--- Records to use ---

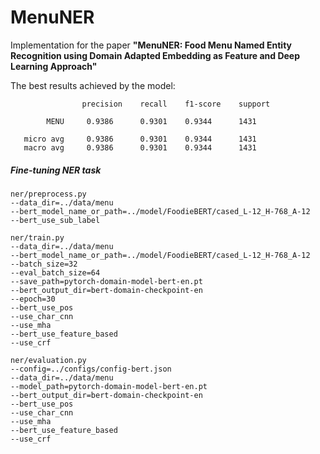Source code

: # MenuNER

Implementation for the paper <b>"MenuNER: Food Menu Named Entity Recognition using Domain Adapted Embedding as Feature and Deep Learning Approach"</b>

The best results achieved by the model:

                    precision    recall    f1-score    support

            MENU     0.9386      0.9301    0.9344      1431

       micro avg     0.9386      0.9301    0.9344      1431
       macro avg     0.9386      0.9301    0.9344      1431
       
<h5>Fine-tuning NER task</h5>
        
    ner/preprocess.py 
    --data_dir=../data/menu 
    --bert_model_name_or_path=../model/FoodieBERT/cased_L-12_H-768_A-12 
    --bert_use_sub_label
    
    ner/train.py 
    --data_dir=../data/menu 
    --bert_model_name_or_path=../model/FoodieBERT/cased_L-12_H-768_A-12
    --batch_size=32 
    --eval_batch_size=64 
    --save_path=pytorch-domain-model-bert-en.pt
    --bert_output_dir=bert-domain-checkpoint-en
    --epoch=30
    --bert_use_pos
    --use_char_cnn
    --use_mha
    --bert_use_feature_based
    --use_crf
    
    ner/evaluation.py 
    --config=../configs/config-bert.json
    --data_dir=../data/menu
    --model_path=pytorch-domain-model-bert-en.pt
    --bert_output_dir=bert-domain-checkpoint-en
    --bert_use_pos
    --use_char_cnn
    --use_mha
    --bert_use_feature_based
    --use_crf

---

▸ **What the task asks**
Could you repeat every entry above exactly, with each picture omitted?

▸ **Exercise result**
Source code

: # MenuNER

Implementation for the paper <b>"MenuNER: Food Menu Named Entity Recognition using Domain Adapted Embedding as Feature and Deep Learning Approach"</b>

The best results achieved by the model:

                    precision    recall    f1-score    support

            MENU     0.9386      0.9301    0.9344      1431

       micro avg     0.9386      0.9301    0.9344      1431
       macro avg     0.9386      0.9301    0.9344      1431
       
<h5>Fine-tuning NER task</h5>
        
    ner/preprocess.py 
    --data_dir=../data/menu 
    --bert_model_name_or_path=../model/FoodieBERT/cased_L-12_H-768_A-12 
    --bert_use_sub_label
    
    ner/train.py 
    --data_dir=../data/menu 
    --bert_model_name_or_path=../model/FoodieBERT/cased_L-12_H-768_A-12
    --batch_size=32 
    --eval_batch_size=64 
    --save_path=pytorch-domain-model-bert-en.pt
    --bert_output_dir=bert-domain-checkpoint-en
    --epoch=30
    --bert_use_pos
    --use_char_cnn
    --use_mha
    --bert_use_feature_based
    --use_crf
    
    ner/evaluation.py 
    --config=../configs/config-bert.json
    --data_dir=../data/menu
    --model_path=pytorch-domain-model-bert-en.pt
    --bert_output_dir=bert-domain-checkpoint-en
    --bert_use_pos
    --use_char_cnn
    --use_mha
    --bert_use_feature_based
    --use_crf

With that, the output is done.